- _Stored data entries_:

**********

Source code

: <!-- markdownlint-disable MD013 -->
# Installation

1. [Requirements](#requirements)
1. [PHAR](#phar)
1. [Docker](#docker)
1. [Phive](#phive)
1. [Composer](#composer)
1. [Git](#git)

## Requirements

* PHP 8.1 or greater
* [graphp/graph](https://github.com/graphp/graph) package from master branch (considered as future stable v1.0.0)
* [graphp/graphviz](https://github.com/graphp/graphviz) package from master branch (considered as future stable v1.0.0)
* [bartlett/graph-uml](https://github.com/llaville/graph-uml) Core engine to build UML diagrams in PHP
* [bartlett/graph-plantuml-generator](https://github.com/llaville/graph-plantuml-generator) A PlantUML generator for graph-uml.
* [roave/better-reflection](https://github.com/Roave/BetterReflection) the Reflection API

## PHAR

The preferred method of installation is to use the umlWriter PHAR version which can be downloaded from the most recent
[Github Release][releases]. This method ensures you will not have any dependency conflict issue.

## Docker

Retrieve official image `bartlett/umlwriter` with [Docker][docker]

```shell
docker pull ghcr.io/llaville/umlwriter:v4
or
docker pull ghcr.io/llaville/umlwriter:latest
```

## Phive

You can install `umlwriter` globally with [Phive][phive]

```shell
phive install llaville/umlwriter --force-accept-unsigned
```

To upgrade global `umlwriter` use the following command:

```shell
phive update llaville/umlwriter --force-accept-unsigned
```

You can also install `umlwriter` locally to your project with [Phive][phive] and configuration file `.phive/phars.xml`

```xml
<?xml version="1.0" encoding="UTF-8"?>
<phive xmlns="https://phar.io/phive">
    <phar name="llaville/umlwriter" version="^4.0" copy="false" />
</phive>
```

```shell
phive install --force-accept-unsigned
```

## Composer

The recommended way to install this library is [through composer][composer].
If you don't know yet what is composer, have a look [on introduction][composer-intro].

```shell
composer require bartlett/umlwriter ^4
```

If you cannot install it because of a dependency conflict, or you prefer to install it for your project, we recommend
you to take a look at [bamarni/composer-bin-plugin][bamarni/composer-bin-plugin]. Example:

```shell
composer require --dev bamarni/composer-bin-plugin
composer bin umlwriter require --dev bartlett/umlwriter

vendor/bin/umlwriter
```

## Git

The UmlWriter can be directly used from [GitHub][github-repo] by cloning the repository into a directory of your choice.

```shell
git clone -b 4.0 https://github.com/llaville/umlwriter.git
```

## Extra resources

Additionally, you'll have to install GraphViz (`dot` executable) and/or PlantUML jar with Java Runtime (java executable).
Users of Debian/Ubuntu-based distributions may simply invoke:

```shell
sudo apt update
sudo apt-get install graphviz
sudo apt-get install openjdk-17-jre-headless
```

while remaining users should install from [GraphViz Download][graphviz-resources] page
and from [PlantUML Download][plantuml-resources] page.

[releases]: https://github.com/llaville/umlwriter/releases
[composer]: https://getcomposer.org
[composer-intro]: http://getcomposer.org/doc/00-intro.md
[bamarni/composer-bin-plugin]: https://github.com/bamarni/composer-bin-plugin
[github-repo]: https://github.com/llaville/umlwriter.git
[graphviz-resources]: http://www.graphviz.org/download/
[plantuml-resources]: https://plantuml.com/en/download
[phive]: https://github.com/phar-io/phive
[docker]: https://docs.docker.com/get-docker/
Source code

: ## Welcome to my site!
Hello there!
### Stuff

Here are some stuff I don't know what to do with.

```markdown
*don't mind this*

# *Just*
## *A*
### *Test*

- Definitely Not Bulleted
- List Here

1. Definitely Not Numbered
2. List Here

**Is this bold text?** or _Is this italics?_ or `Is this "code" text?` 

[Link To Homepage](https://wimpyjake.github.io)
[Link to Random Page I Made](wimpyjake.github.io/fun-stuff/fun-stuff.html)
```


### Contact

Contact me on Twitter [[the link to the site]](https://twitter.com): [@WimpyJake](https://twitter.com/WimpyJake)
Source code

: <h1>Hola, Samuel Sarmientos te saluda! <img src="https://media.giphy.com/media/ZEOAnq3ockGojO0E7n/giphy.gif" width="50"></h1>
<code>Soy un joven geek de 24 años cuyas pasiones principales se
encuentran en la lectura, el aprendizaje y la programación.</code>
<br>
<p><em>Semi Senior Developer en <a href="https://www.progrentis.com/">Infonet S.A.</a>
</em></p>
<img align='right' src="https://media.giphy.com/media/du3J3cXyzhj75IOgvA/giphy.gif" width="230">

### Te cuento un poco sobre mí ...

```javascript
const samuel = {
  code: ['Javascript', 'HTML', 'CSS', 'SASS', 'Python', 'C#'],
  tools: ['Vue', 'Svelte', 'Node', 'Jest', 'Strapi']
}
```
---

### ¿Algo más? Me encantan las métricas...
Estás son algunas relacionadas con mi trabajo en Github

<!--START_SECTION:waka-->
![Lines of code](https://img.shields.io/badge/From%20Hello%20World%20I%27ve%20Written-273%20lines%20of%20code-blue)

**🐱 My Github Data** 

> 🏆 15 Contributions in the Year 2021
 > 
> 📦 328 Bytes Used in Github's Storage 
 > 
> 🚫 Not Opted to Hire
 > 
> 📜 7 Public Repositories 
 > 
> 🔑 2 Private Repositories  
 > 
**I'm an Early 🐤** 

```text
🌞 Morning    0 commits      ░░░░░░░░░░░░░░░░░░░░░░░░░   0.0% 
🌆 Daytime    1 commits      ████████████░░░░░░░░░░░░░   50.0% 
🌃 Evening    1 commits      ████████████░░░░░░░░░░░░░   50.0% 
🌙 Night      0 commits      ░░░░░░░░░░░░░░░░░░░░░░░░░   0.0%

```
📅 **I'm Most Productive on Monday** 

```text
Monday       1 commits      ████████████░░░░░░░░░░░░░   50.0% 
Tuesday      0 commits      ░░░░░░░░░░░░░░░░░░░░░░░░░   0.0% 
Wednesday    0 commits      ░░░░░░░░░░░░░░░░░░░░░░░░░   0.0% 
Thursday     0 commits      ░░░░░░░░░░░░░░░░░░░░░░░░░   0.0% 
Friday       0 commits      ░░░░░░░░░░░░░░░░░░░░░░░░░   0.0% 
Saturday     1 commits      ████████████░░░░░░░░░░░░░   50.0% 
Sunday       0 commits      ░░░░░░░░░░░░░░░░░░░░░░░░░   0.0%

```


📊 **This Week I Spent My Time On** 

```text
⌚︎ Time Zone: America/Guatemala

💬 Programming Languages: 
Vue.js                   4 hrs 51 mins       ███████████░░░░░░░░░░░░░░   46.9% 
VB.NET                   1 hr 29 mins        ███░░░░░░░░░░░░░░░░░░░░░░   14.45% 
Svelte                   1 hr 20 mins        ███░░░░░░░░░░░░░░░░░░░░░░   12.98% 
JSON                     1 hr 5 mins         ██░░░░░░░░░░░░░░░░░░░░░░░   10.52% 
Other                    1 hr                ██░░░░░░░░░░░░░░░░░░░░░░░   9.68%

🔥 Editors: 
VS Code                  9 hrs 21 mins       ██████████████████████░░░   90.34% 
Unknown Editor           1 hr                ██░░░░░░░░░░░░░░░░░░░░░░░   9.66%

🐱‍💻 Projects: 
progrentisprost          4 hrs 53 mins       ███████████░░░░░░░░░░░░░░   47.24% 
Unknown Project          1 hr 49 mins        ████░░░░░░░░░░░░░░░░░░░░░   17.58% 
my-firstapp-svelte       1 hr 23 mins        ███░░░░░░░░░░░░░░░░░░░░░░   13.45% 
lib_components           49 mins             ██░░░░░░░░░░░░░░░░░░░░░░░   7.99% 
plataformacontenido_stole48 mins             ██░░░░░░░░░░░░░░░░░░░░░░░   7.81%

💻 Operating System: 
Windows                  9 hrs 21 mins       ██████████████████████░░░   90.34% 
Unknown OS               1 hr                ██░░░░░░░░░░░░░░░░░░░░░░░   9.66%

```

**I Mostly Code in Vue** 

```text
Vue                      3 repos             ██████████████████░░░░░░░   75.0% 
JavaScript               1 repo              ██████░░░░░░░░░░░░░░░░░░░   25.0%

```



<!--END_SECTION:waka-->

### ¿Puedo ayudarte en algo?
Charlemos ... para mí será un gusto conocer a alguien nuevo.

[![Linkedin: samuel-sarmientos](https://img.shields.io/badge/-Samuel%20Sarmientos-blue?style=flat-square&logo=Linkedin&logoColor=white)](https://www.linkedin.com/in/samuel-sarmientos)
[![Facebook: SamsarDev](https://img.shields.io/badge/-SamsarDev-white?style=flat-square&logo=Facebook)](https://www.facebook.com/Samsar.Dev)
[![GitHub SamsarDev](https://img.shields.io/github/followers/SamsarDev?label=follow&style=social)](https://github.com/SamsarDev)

**********

- _TASK DESCRIPTION_:
Every line above that holds the string "bamarni" should be copied out.

- _PROBLEM SOLUTION_:
you to take a look at [bamarni/composer-bin-plugin][bamarni/composer-bin-plugin]. Example:
composer require --dev bamarni/composer-bin-plugin
[bamarni/composer-bin-plugin]: https://github.com/bamarni/composer-bin-plugin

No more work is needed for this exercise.